*Problem*
Records follow. Pull out every line that contains "string".

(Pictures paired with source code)
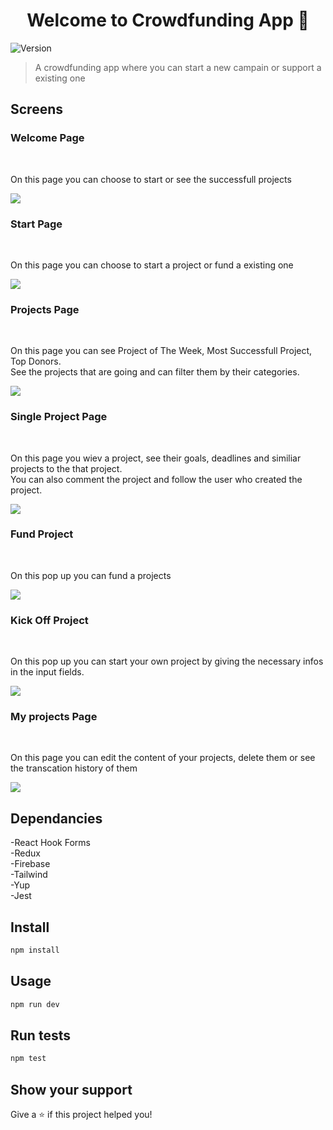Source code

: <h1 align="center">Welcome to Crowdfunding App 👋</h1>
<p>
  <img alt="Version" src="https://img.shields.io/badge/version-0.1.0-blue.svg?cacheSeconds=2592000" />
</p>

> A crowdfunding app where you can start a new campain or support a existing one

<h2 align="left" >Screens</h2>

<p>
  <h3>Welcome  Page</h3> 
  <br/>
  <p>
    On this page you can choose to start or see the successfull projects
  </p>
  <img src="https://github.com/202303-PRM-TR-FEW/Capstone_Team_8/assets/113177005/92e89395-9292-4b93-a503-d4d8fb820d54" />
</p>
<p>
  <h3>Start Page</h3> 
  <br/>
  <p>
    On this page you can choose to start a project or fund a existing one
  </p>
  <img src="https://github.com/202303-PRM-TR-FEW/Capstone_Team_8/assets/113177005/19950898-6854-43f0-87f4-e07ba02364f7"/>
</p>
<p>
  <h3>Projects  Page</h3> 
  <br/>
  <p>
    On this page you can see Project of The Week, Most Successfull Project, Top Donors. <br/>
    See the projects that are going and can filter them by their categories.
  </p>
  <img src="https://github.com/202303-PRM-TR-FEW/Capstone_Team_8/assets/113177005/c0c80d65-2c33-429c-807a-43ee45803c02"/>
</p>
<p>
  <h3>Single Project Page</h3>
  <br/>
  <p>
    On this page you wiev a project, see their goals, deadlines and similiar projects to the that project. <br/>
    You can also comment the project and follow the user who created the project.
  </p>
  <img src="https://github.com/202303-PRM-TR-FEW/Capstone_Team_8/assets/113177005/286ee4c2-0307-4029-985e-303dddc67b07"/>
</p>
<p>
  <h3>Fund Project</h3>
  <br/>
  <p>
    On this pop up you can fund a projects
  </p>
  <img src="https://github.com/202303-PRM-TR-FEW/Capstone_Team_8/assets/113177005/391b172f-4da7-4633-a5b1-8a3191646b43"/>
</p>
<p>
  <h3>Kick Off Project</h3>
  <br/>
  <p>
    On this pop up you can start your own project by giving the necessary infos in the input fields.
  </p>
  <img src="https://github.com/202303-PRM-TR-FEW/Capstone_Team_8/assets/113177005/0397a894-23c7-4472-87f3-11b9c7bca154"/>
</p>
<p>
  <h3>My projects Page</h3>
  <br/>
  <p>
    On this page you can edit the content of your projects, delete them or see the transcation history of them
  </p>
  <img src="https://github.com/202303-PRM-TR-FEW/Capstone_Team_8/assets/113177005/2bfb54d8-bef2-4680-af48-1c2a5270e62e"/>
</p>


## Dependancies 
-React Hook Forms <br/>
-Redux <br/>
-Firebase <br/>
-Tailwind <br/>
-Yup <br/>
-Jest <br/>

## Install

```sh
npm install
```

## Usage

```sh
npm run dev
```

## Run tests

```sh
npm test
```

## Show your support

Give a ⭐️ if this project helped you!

==

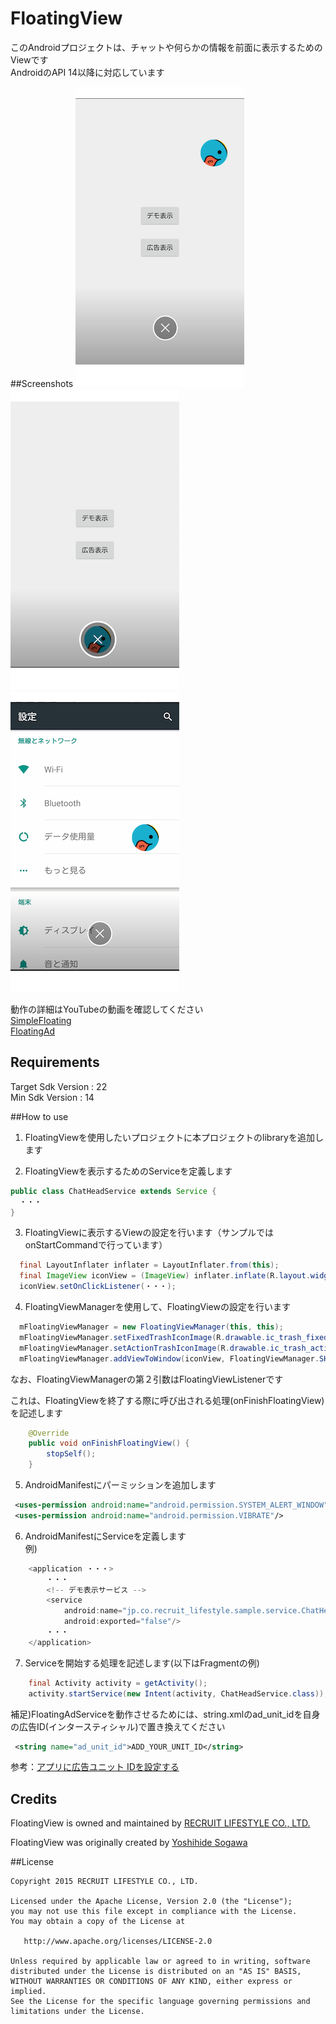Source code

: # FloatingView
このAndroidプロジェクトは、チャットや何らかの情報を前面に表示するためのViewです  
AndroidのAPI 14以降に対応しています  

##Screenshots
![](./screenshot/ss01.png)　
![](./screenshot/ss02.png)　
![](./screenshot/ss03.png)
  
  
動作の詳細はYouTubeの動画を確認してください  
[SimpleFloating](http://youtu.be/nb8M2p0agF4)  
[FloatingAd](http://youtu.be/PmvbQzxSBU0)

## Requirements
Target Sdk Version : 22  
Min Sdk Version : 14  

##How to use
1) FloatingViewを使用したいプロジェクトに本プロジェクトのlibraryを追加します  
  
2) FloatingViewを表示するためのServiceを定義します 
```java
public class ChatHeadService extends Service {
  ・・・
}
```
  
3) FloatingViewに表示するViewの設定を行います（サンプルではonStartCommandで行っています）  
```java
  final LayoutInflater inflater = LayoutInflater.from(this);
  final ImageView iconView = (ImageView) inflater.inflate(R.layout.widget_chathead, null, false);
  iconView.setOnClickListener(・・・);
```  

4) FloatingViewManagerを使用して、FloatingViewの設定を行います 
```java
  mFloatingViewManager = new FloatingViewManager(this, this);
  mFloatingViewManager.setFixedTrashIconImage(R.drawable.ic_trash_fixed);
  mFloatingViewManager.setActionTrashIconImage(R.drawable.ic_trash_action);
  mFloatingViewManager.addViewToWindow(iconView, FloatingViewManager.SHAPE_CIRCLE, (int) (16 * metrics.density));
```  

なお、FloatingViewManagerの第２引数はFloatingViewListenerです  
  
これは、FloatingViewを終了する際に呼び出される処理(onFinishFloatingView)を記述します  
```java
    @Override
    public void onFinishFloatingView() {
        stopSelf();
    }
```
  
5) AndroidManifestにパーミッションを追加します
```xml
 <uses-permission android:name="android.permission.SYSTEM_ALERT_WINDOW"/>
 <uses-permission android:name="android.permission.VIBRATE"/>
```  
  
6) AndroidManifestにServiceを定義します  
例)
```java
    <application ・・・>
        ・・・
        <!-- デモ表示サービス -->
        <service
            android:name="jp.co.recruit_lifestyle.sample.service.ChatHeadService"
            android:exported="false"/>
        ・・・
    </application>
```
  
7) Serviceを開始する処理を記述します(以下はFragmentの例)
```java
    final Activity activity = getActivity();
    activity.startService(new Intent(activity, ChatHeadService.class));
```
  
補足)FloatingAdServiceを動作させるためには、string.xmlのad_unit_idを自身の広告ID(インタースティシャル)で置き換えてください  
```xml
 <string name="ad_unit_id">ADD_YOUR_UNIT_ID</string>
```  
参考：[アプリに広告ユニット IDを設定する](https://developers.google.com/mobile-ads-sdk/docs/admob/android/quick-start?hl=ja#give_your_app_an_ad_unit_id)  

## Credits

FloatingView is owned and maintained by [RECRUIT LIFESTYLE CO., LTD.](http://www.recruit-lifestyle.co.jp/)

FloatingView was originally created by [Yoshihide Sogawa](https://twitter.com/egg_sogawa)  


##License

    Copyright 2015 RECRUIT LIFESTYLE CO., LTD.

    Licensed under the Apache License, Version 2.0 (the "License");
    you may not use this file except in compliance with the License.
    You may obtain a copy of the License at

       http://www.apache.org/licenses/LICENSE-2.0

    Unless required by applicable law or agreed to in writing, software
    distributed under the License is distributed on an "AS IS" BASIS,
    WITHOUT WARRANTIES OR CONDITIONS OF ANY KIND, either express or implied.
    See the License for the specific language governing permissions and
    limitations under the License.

*Task response*
補足)FloatingAdServiceを動作させるためには、string.xmlのad_unit_idを自身の広告ID(インタースティシャル)で置き換えてください  
 <string name="ad_unit_id">ADD_YOUR_UNIT_ID</string>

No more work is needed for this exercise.